WARNINGS AND LABEL CHANGES
• Bevacizumab (Avastin, Genentech, Inc.). Revised prescribing information includes the risk of ovarian failure in premenopausal women treated with bevacizumab and chemotherapy; postmarketing reports of osteonecrosis of the jaw in patients treated with bevacizumab but not bisphosphonates; and information from a clinical trial about the risk of venous thromboembolic events and bleeding in patients receiving anticoagulation therapy after a first VTE event while receiving bevacizumab.
• Dasatinib (Sprycel, Bristol-Myers Squibb). Information on increased risk for pulmonary arterial hypertension added to prescribing information.

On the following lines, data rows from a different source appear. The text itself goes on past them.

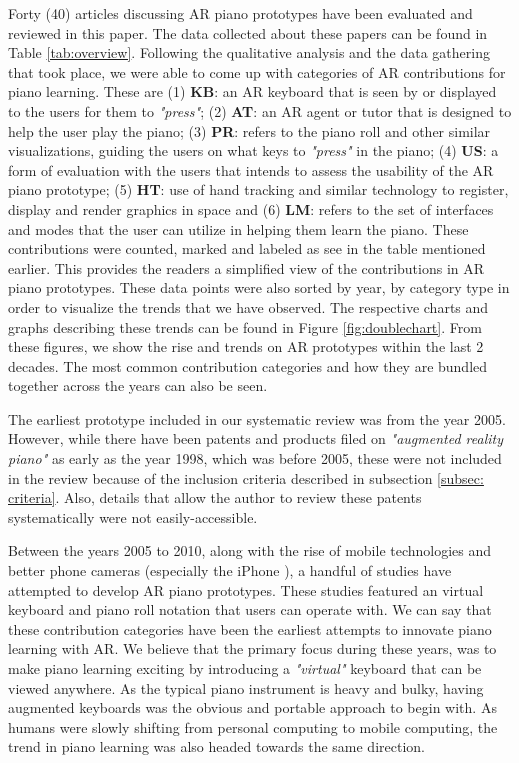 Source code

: \documentclass[manuscript,screen]{acmart}
\begin{document}
Forty (40) articles discussing AR piano prototypes have been evaluated and reviewed in this paper. The data collected about these papers can be found in Table \ref{tab:overview}. Following the qualitative analysis and the data gathering that took place, we were able to come up with categories of AR contributions for piano learning. These are (1) \textbf{KB}: an AR keyboard that is seen by or displayed to the users for them to \textit{"press"}; (2) \textbf{AT}: an AR agent or tutor that is designed to help the user play the piano; (3) \textbf{PR}: refers to the piano roll and other similar visualizations, guiding the users on what keys to  \textit{"press"} in the piano; (4) \textbf{US}: a form of evaluation with the users that intends to assess the usability of the AR piano prototype; (5) \textbf{HT}: use of hand tracking and similar technology to register, display and render graphics in space and (6) \textbf{LM}: refers to the set of interfaces and modes that the user can utilize in helping them learn the piano. These contributions were counted, marked and labeled as see in the table mentioned earlier. This provides the readers a simplified view of the contributions in AR piano prototypes. These data points were also sorted by year, by category type in order to visualize the trends that we have observed. The respective charts and graphs describing these trends can be found in Figure \ref{fig:doublechart}. From these figures, we show the rise and trends on AR prototypes within the last 2 decades. The most common contribution categories and how they are bundled together across the years can also be seen. 

The earliest prototype included in our systematic review was from the year 2005. However, while there have been patents and products filed on \textit{"augmented reality piano"} as early as the year 1998, which was before 2005, these were not included in the review because of the inclusion criteria described in subsection \ref{subsec: criteria}. Also, details that allow the author to review these patents systematically were not easily-accessible.

Between the years 2005 to 2010, along with the rise of mobile technologies and better phone cameras (especially the iPhone \cite{querashi2012apple}), a handful of studies have attempted to develop AR piano prototypes. These studies featured an virtual keyboard and piano roll notation that users can operate with. We can say that these contribution categories have been the earliest attempts to innovate piano learning with AR. We believe that the primary focus during these years, was to make piano learning exciting by introducing a \textit{"virtual"} keyboard that can be viewed anywhere. As the typical piano instrument is heavy and bulky, having augmented keyboards was the obvious and portable approach to begin with. As humans were slowly shifting from personal computing to mobile computing, the trend in piano learning was also headed towards the same direction.
\end{document}
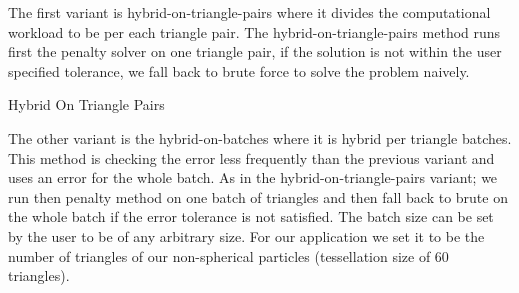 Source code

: The first variant is hybrid-on-triangle-pairs where it divides the computational workload to be per each triangle pair. The hybrid-on-triangle-pairs method runs first the penalty solver on one triangle pair, if the solution is not within the user specified tolerance, we fall back to brute force to solve the problem naively. 

\begin{algorithm}
 \caption{Hybrid On Triangle Pairs} \label{algorithm:hybridTriangle}
 \begin{algorithmic}[1]

	
	
			


	
				\EndIf
	
			\EndFor
			
		\EndFor
		
	
	\EndFunction
	
 \end{algorithmic}
\end{algorithm} 

The other variant is the hybrid-on-batches where it is hybrid per triangle batches. This method is checking the error less frequently than the previous variant and uses an error for the whole batch. As in the hybrid-on-triangle-pairs variant; we run then penalty method on one batch of triangles and then fall back to brute on the whole batch if the error tolerance is not satisfied. The batch size can be set by the user to be of any arbitrary size. For our application we set it to be the number of triangles of our non-spherical particles (tessellation size of 60~ triangles).    

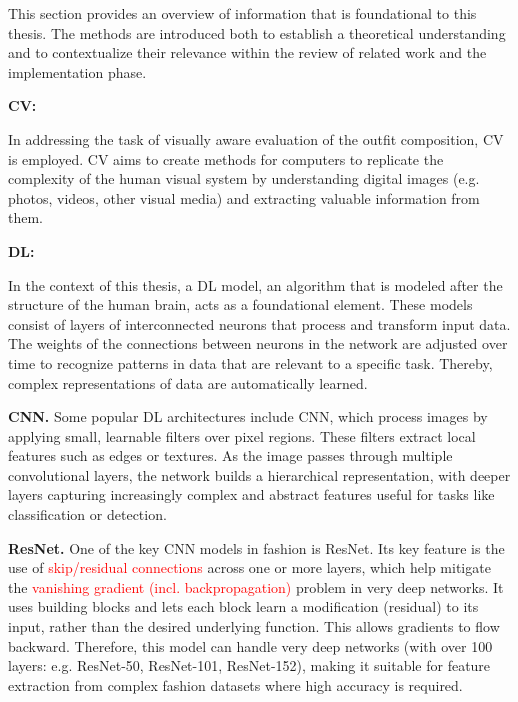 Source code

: This section provides an overview of information that is foundational to this thesis. The methods are introduced both to establish a theoretical understanding and to contextualize their relevance within the review of related work and the implementation phase.

\vspace{0.5cm}

\textbf{\ac{CV}:}

\vspace{0.5cm}

In addressing the task of visually aware evaluation of the outfit composition, \acs{CV} is employed. \acs{CV} aims to create methods for computers to replicate the complexity of the human visual system by understanding digital images (e.g. photos, videos, other visual media) and extracting valuable information from them. \cite[cf.]{brownlee_deep_2019}

\vspace{0.5cm}

\textbf{\ac{DL}:}

\vspace{0.5cm}

In the context of this thesis, a \acs{DL} model, an algorithm that is modeled after the structure of the human brain, acts as a foundational element. These models consist of layers of interconnected neurons that process and transform input data. The weights of the connections between neurons in the network are adjusted over time to recognize patterns in data that are relevant to a specific task. Thereby, complex representations of data are automatically learned. \cite[cf.]{muller_introduction_2017}

\vspace{0.5cm}

\textbf{\ac{CNN}.}
Some popular \acs{DL} architectures include \acs{CNN}, which process images by applying small, learnable filters over pixel regions. These filters extract local features such as edges or textures. As the image passes through multiple convolutional layers, the network builds a hierarchical representation, with deeper layers capturing increasingly complex and abstract features useful for tasks like classification or detection.

\vspace{0.5cm}

\textbf{\ac{ResNet}.}
One of the key \acs{CNN} models in fashion is \acs{ResNet}. Its key feature is the use of \textcolor{red}{skip/residual connections} across one or more layers, which help mitigate the \textcolor{red}{vanishing gradient (incl. backpropagation)} problem in very deep networks. It uses building blocks and lets each block learn a modification (residual) to its input, rather than the desired underlying function. This allows gradients to flow backward. Therefore, this model can handle very deep networks (with over 100 layers: e.g. ResNet-50, ResNet-101, ResNet-152), making it suitable for feature extraction from complex fashion datasets where high accuracy is required. \cite[cf.]{he_deep_2015}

• Fentanyl. A classwide risk management program approved for all transmucosal immediate-release fentanyl formulations.
• IV methotrexate and proton pump inhibitors (PPIs). A warning added to the methotrexate label advises caution when high-dose methotrexate is administered to patients taking a PPI, because concomitant administration may result in elevated and prolonged serum levels of methotrexate and/or its metabolite hydroxymethotrexate, with possible toxic effects.
• Lenalidomide (Revlimid, Celgene). Advisory informed the public that the FDA is monitoring the risk of secondary cancers in patients treated for myelodysplastic syndromes or multiple myeloma.
• Ondansetron (Zofran, GlaxoSmithKline, and generic formulations). Following a review of information on the risk of QT prolongation, label now recommends ECG monitoring in patients who are treated with ondansetron and have an electrolyte abnormality, congestive heart failure, or bradyarrhythmias; and in patients taking other medications that prolong the QT interval – who are at an increased risk of developing torsades de pointes. Label recommends against use in patients with congenital long QT syndrome. Safety review ongoing.